BRIEF DESCRIPTION OF THE DRAWINGS
[0053] FIGS. 1A-1F: Intracellular stores of MRSA are protected from
vancomycin in vivo and in vitro. FIG. 1A shows a schematic of the
experimental design for generating free bacteria (planktonic) vs.
intracellular bacteria. Four cohorts of mice were infected by
intravenous injection with roughly equivalent doses of viable free
bacteria or intracellular bacteria and selected groups were treated
with vancomycin immediately after infection and then once per day
(see Example 2). FIG. 1B and FIG. 1C show bacterial loads in kidney
and brain, respectively of infected mice 4 days post infection. The
dashed line indicates the limit of detection for the assay. FIG. 1D
shows that MRSA is protected from vancomycin when cultured on a
monolayer of infectable cells. (ND=none detected). FIG. 1E and FIG.

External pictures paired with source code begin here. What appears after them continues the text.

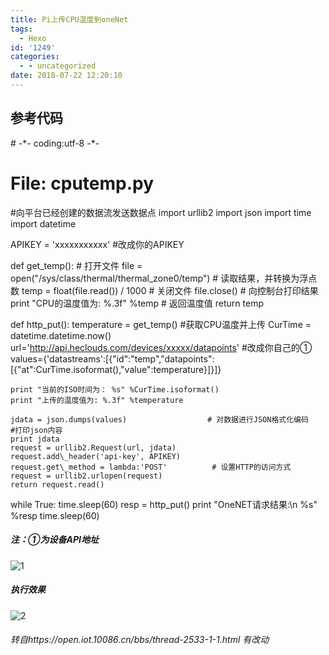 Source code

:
 ```yaml
---
title: Pi上传CPU温度到oneNet
tags: 
  - Hexo
id: '1249'
categories:
  - - uncategorized
date: 2018-07-22 12:20:10
---
```



<!-- more -->
## 参考代码

\# -\*- coding:utf-8 -\*-
# File: cputemp.py
#向平台已经创建的数据流发送数据点
import urllib2
import json
import time
import datetime



APIKEY = 'xxxxxxxxxxx'  #改成你的APIKEY

def get\_temp():
        # 打开文件 
        file = open("/sys/class/thermal/thermal\_zone0/temp") 
        # 读取结果，并转换为浮点数 
        temp = float(file.read()) / 1000 
        # 关闭文件 
        file.close() 
        # 向控制台打印结果 
        print "CPU的温度值为: %.3f" %temp 
        # 返回温度值
        return temp
        
        
def http\_put():
    temperature = get\_temp() #获取CPU温度并上传
    CurTime = datetime.datetime.now()
    url='http://api.heclouds.com/devices/xxxxx/datapoints' #改成你自己的①
    values={'datastreams':\[{"id":"temp","datapoints":\[{"at":CurTime.isoformat(),"value":temperature}\]}\]}

    print "当前的ISO时间为： %s" %CurTime.isoformat()
    print "上传的温度值为: %.3f" %temperature

    jdata = json.dumps(values)                  # 对数据进行JSON格式化编码
    #打印json内容
    print jdata
    request = urllib2.Request(url, jdata)
    request.add\_header('api-key', APIKEY)
    request.get\_method = lambda:'POST'          # 设置HTTP的访问方式
    request = urllib2.urlopen(request)
    return request.read()

while True:
        time.sleep(60)
        resp = http\_put()
        print "OneNET请求结果:\\n %s" %resp
        time.sleep(60)

##### 注：①为设备API地址

![1](https://s1.ax1x.com/2018/07/20/P8PJvq.jpg)

##### 执行效果

![2](https://s1.ax1x.com/2018/07/20/P8P88s.md.png)

###### 转自https://open.iot.10086.cn/bbs/thread-2533-1-1.html 有改动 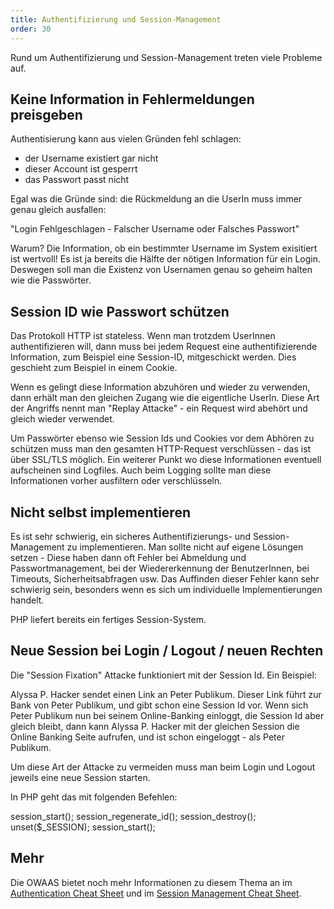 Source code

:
 ```yaml
---
title: Authentifizierung und Session-Management
order: 30
---
```


Rund um Authentifizierung und Session-Management treten viele Probleme auf.

## Keine Information in Fehlermeldungen preisgeben

Authentisierung kann aus vielen Gründen fehl schlagen: 

* der Username existiert gar nicht
* dieser Account ist gesperrt
* das Passwort passt nicht

Egal was die Gründe sind: die Rückmeldung an die UserIn muss immer genau gleich ausfallen:

  "Login Fehlgeschlagen - Falscher Username oder Falsches Passwort"

Warum? Die Information, ob ein bestimmter Username im System exisitiert ist wertvoll! Es
ist ja bereits die Hälfte der nötigen Information für ein Login. Deswegen soll man die Existenz
von Usernamen genau so geheim halten wie die Passwörter.

## Session ID wie Passwort schützen

Das Protokoll HTTP ist stateless.  Wenn man trotzdem UserInnen authentifizieren
will, dann muss bei jedem Request eine authentifizierende Information, zum Beispiel eine Session-ID,
mitgeschickt werden.  Dies geschieht zum Beispiel in einem Cookie.  

Wenn es gelingt diese Information abzuhören und wieder zu verwenden, 
dann erhält man den gleichen Zugang wie die eigentliche UserIn. Diese
Art der Angriffs nennt man "Replay Attacke" - ein Request wird abehört und
gleich wieder verwendet.

Um Passwörter ebenso wie Session Ids und Cookies vor dem Abhören zu 
schützen muss man den gesamten HTTP-Request verschlüssen - das ist über SSL/TLS möglich.
Ein weiterer Punkt wo diese Informationen eventuell aufscheinen sind Logfiles.
Auch beim Logging sollte man diese Informationen vorher ausfiltern oder verschlüsseln.

## Nicht selbst implementieren

Es ist sehr schwierig, ein sicheres Authentifizierungs- und Session-Management zu implementieren. Man sollte nicht auf eigene Lösungen setzen - Diese haben dann oft Fehler bei Abmeldung und Passwortmanagement, bei der Wiedererkennung der BenutzerInnen, bei Timeouts, Sicherheitsabfragen usw. Das Auffinden dieser Fehler kann sehr schwierig sein, besonders wenn es sich um individuelle Implementierungen handelt.

PHP liefert bereits ein fertiges Session-System.

## Neue Session bei Login / Logout / neuen Rechten

Die "Session Fixation" Attacke funktioniert mit der Session Id. Ein Beispiel:

Alyssa P. Hacker sendet einen Link an Peter Publikum. Dieser Link führt
zur Bank von Peter Publikum, und gibt schon eine Session Id vor. Wenn sich
Peter Publikum nun bei seinem Online-Banking einloggt, die Session Id aber
gleich bleibt, dann kann Alyssa P. Hacker mit der gleichen Session die Online Banking
Seite aufrufen, und ist schon eingeloggt - als Peter Publikum.

Um diese Art der Attacke zu vermeiden muss man beim Login und Logout jeweils eine neue Session starten.

In PHP geht das mit folgenden Befehlen:

<php caption="neue Session starten nach erfolgreichem Login">
  session_start();
  session_regenerate_id();
  session_destroy();
  unset($_SESSION);
  session_start();
</php>

## Mehr

Die OWAAS bietet noch mehr Informationen zu diesem Thema an
im  [Authentication Cheat Sheet](https://www.owasp.org/index.php/Session_Management_Cheat_Sheet)
und im [Session Management Cheat Sheet](https://www.owasp.org/index.php/Session_Management_Cheat_Sheet).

1F show that MRSA is able to grow in the presence of vancomyicn
when cultured on a monolayer of infectable cells. MRSA (free
bacteria) was seeded in media, media+vancomycin, or
media+vancomycin and plated on a monolayer of MG63 osteoblasts
(FIG. 1E) or Human Brain Microvascular Endothelial Cells (HBMEC,
FIG. 1F). Extracellular bacteria (free bacteria) grew well in media
alone, but were killed by vancomycin. In wells containing a
monolayer of mammalian cells (Intracellular+vanco) a fraction of
the bacteria were protected from vancomycin during the first 8
hours after infection and were able to expand within the
intracellular compartment over 24 hours. Error bars show standard
deviation for triplicate wells.
[0054] FIG. 2: shows the concept of an Antibody Antibiotic
Conjugate (AAC). In one example, the AAC consists of an antibody
directed against an epitope on the surface of S. aureus linked to a
potent rifamycin-type antibiotic (e.g. Rifalog) via a linker that
is cleaved by lysosomal proteases.
[0055] FIG. 3 shows a possible mechanism of drug activation for
antibody-antibiotic conjugates (AAC). AACs bind to extracellular
bacteria via the antigen binding domain (Fab) of the antibody and
promote uptake of the opsonized bacteria via Fc-mediated
phagocytosis. The linker is cleaved by lysosomal proteases such as
cathepsin B. Following cleavage of the linker, the linker is
hydrolyzed releasing free antibiotic inside the phagolysosome. The
free antibiotic kills the opsonized and phagocytosed bacteria along
with any previously internalized bacteria residing in the same
compartment.
[0056] FIGS. 4A and 4B show aspects of serine-aspartate (SDR)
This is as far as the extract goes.